Ein Schauspieler hat den „FAZ“-Kritiker angegriffen – was alles bei der Premiere in Frankfurt geschah

Es möchte gern ein bisschen wehtun, das Theater von Sebastian Hartmann. Denn wir, das Publikum, sind ja so furchtbar abgestumpft von den Fernsehnachrichten, ob’s jetzt um Abu Ghraib, Melilla oder die Vogelgrippe geht, da muss das Theater als Überbietung her und einen draufsetzen, und wir, die wir nichts mehr davon hören wollen, müssen eben fühlen. Ein bisschen Frust, weil die Schauspieler nicht pünktlich mit dem Spielen anfangen – was sie uns netterweise auch sagen –, ein bisschen Ekel, weil auf der Bühne rumonaniert und in eine Flasche uriniert wird, ein bisschen Ziehen im Kreuz, weil wir aufgefordert worden sind, unsere Plätze zu verlassen und uns anderswo die Beine in den Bauch zu stehen, während ein Schauspieler so tut, als ob es doch um ein Stück von Ionesco ginge.

„Das Grosse Massakerspiel oder Triumph des Todes“ heißt es, handelt vom Zusammenbruch einer Zivilisation unter dem Druck einer namenlosen Seuche und wäre heute vielleicht aktueller als 1970, als es entstand.

Beurteilen kann man das an diesem Abend nicht. Das Ganze ist so kindergartenmäßig und auf den Hund gekommene Avantgarde, dass es ganz traurig macht. Ach Kinder, möchte man sagen, lasst gut sein, das kennen wir schon, Tabus, die hunderttausendmal gebrochen worden sind, sind keine mehr, ihr macht euch nur lächerlich.

Eine halbe Stunde ungefähr ist der Abend auf dem Holzweg der Publikumsunterforderung unterwegs, da fällt dem Schauspieler Thomas Lawinky etwas ein, was in der Inszenierung nicht vorgesehen ist und vielleicht doch noch wehtut. Dieser Kritiker, der da vorhin nicht mittun wollte beim interaktiven Ortswechsel –, traut der sich doch tatsächlich zu grinsen darüber, wie er, Lawinky, und seine Kollegen sich abstrampeln. Das muss aufhören.

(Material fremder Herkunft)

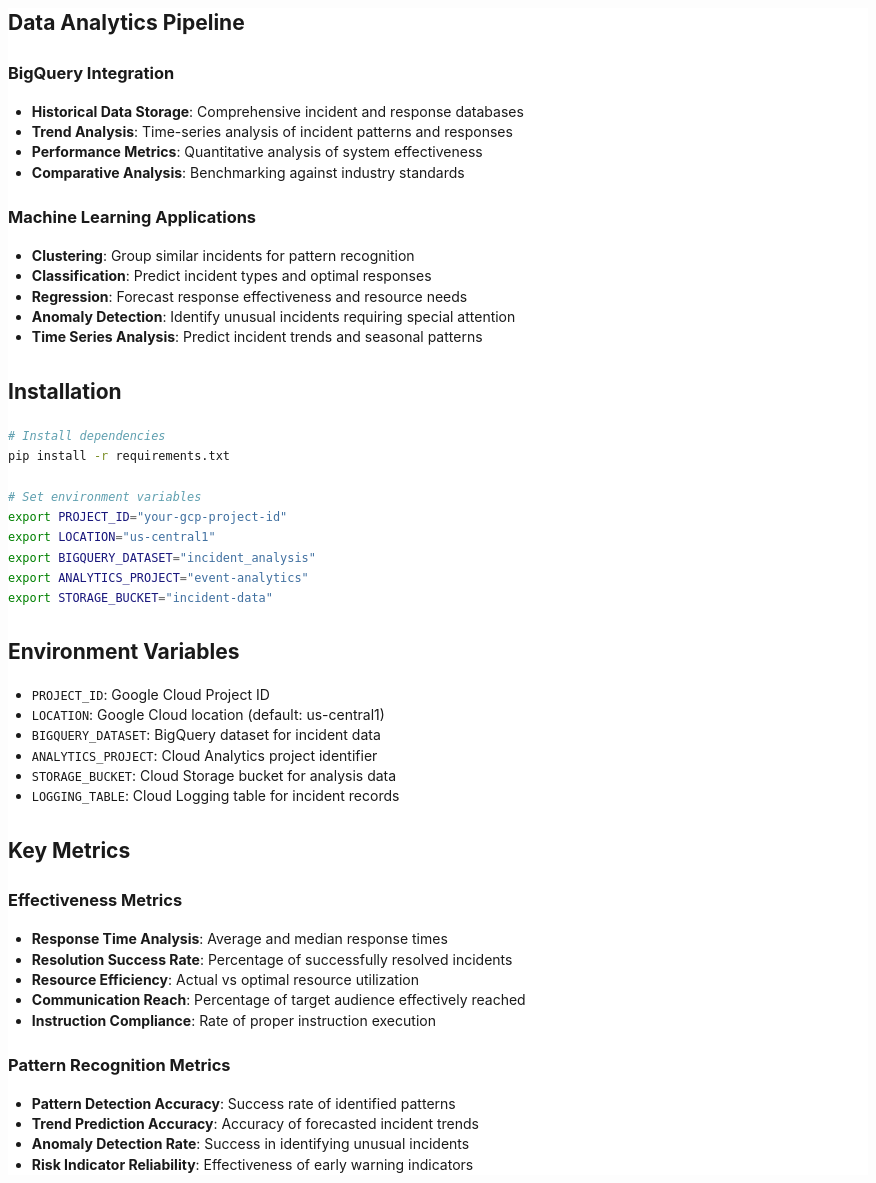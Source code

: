 ## Data Analytics Pipeline

### BigQuery Integration
- **Historical Data Storage**: Comprehensive incident and response databases
- **Trend Analysis**: Time-series analysis of incident patterns and responses
- **Performance Metrics**: Quantitative analysis of system effectiveness
- **Comparative Analysis**: Benchmarking against industry standards

### Machine Learning Applications
- **Clustering**: Group similar incidents for pattern recognition
- **Classification**: Predict incident types and optimal responses
- **Regression**: Forecast response effectiveness and resource needs
- **Anomaly Detection**: Identify unusual incidents requiring special attention
- **Time Series Analysis**: Predict incident trends and seasonal patterns

## Installation

```bash
# Install dependencies
pip install -r requirements.txt

# Set environment variables
export PROJECT_ID="your-gcp-project-id"
export LOCATION="us-central1"
export BIGQUERY_DATASET="incident_analysis"
export ANALYTICS_PROJECT="event-analytics"
export STORAGE_BUCKET="incident-data"
```

## Environment Variables

- `PROJECT_ID`: Google Cloud Project ID
- `LOCATION`: Google Cloud location (default: us-central1)
- `BIGQUERY_DATASET`: BigQuery dataset for incident data
- `ANALYTICS_PROJECT`: Cloud Analytics project identifier
- `STORAGE_BUCKET`: Cloud Storage bucket for analysis data
- `LOGGING_TABLE`: Cloud Logging table for incident records

## Key Metrics

### Effectiveness Metrics
- **Response Time Analysis**: Average and median response times
- **Resolution Success Rate**: Percentage of successfully resolved incidents
- **Resource Efficiency**: Actual vs optimal resource utilization
- **Communication Reach**: Percentage of target audience effectively reached
- **Instruction Compliance**: Rate of proper instruction execution

### Pattern Recognition Metrics
- **Pattern Detection Accuracy**: Success rate of identified patterns
- **Trend Prediction Accuracy**: Accuracy of forecasted incident trends
- **Anomaly Detection Rate**: Success in identifying unusual incidents
- **Risk Indicator Reliability**: Effectiveness of early warning indicators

Es ist der Augenblick, in dem der schwangere Bauch der Schauspielerin Anita Iselin aufgeschlitzt wird und unten ein toter Schwan rausfällt. Den bekommt der Kritiker jetzt aufgedrängt: „Schreiben Sie, was für ein schönes Kind das ist!“ Und: „Sie sind wohl zu intelligent!“ Auf die für den Rest im Saal unhörbare Replik hin wird dem Kritiker sein Schreibblock entrissen, Lawinky will die daraufstehenden Notizen vorlesen, kann es nicht, gibt den Block zurück. Kurz darauf verlässt der Kritiker den Saal, Lawinky rennt ihm nach, beschimpft ihn: „Hau doch ab, du Arsch.“ Und tatsächlich – es funktioniert. Es hat nichts mehr mit Theater zu tun, es tut wirklich weh. Eigentlich unbegreiflich, dass sich die anderen Kritiker im Saal nicht mitgetroffen fühlen und dem Angegriffenen auf dem Fuß folgen. Selbst wenn sie die gefürchteten Polemiken des Kollegen – es handelt sich um den „FAZ“-Kritiker Gerhard Stadelmaier – nicht schätzen mögen: Das geht alle an.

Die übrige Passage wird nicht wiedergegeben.